Required action:
Copy out lines with the word "offered" from the material that follows.

Exercise materials:
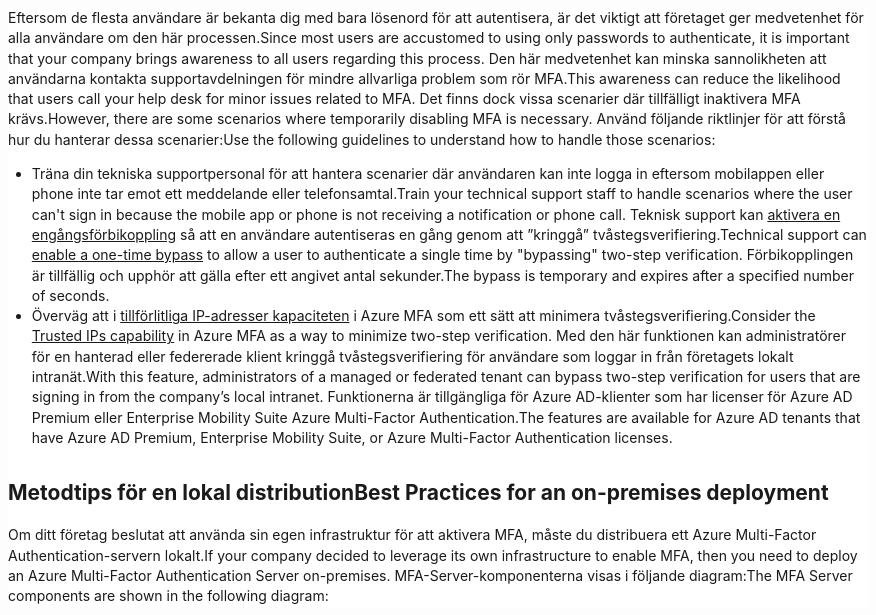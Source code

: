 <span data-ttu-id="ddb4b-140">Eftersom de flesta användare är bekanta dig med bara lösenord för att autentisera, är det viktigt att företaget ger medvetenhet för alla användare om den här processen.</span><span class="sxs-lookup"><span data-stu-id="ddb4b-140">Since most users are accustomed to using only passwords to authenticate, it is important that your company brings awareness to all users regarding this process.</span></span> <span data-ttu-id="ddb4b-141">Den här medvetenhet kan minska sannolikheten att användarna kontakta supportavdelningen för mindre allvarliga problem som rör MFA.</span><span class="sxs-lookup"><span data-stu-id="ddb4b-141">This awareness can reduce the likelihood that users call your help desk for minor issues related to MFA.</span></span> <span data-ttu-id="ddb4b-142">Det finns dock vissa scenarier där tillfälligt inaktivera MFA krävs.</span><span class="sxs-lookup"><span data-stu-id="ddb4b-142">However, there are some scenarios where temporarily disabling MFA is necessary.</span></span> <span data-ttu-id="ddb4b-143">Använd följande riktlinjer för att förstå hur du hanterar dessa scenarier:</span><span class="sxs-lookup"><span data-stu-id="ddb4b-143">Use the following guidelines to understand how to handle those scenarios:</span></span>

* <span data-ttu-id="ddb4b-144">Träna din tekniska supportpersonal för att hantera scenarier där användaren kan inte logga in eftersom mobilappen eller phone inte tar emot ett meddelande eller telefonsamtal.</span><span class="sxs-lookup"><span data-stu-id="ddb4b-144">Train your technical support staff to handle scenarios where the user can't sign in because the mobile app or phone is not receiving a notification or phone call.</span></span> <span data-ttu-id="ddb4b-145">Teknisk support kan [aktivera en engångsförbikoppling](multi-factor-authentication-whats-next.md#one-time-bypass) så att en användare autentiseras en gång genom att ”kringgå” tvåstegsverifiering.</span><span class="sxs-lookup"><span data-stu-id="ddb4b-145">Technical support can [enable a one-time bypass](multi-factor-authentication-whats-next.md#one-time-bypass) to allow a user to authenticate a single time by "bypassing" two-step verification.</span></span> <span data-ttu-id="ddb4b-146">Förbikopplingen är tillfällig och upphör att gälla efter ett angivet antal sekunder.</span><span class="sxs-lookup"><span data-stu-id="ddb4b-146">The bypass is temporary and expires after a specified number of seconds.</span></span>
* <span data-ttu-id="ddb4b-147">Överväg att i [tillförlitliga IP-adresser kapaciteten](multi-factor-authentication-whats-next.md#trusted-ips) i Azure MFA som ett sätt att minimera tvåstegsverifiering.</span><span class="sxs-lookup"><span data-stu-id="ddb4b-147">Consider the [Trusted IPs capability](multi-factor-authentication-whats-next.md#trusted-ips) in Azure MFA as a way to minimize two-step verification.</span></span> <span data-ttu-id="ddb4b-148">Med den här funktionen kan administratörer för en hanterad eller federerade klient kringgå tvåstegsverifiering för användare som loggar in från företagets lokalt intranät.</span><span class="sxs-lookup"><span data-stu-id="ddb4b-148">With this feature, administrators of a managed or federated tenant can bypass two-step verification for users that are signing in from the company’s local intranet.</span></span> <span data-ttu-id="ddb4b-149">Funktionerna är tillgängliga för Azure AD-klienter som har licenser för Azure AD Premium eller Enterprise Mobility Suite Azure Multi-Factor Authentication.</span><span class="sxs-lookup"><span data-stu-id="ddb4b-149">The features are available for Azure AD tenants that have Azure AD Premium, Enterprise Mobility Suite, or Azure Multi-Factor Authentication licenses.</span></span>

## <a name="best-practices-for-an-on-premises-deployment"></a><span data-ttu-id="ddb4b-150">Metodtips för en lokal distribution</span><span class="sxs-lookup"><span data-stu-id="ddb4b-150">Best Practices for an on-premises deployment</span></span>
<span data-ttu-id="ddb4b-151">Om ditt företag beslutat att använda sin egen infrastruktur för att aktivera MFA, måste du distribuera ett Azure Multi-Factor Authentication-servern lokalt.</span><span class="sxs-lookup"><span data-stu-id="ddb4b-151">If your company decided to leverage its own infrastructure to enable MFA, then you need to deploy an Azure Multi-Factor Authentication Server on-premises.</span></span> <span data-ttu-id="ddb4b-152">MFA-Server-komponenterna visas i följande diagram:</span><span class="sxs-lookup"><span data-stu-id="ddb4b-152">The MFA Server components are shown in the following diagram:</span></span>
* * *
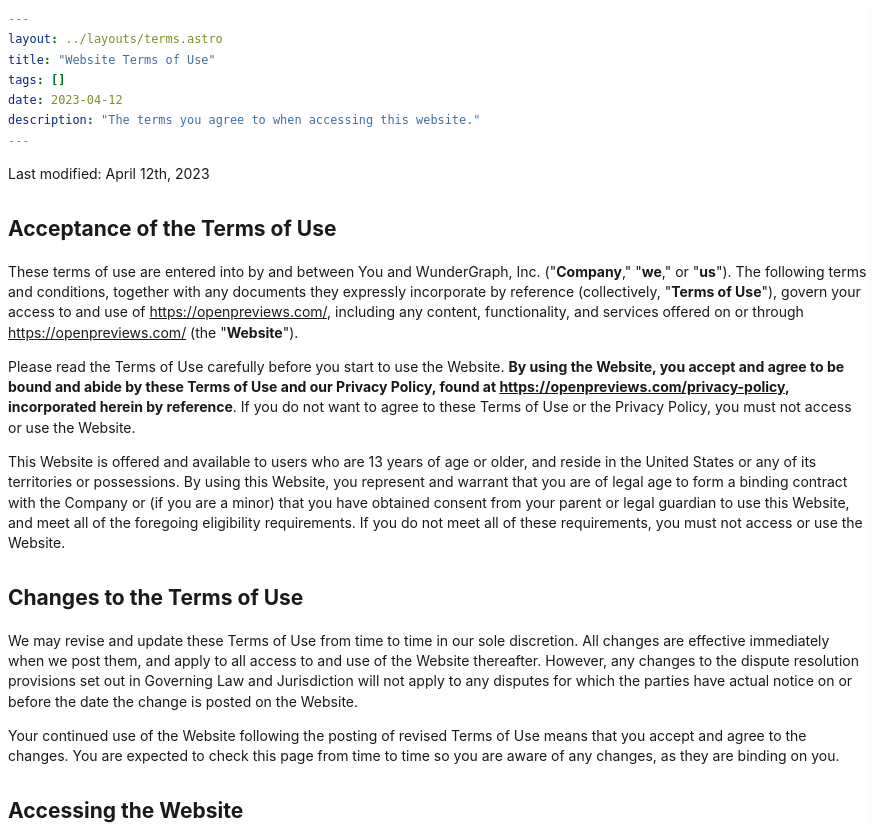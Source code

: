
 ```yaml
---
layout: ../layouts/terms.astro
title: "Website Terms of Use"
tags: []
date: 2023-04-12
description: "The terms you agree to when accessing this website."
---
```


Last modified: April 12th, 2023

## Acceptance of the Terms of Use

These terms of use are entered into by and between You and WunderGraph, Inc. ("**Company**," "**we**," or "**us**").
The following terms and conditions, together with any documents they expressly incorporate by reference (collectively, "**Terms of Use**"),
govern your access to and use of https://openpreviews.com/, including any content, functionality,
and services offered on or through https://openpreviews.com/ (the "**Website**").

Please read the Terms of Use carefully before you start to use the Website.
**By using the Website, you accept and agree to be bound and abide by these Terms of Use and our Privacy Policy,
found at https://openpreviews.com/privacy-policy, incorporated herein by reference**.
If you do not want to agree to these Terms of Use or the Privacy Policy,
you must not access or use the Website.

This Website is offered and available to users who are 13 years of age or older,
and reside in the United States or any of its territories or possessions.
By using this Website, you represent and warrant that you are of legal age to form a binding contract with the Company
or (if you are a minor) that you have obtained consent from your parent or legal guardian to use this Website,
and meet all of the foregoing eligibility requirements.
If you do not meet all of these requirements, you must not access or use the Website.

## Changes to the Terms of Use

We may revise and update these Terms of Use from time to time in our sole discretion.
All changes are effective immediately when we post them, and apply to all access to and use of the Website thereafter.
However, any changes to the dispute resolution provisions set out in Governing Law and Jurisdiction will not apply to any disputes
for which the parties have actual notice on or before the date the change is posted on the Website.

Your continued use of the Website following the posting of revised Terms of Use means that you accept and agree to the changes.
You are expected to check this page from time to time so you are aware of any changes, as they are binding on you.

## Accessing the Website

Result of this exercise:
and services offered on or through https://openpreviews.com/ (the "**Website**").
This Website is offered and available to users who are 13 years of age or older,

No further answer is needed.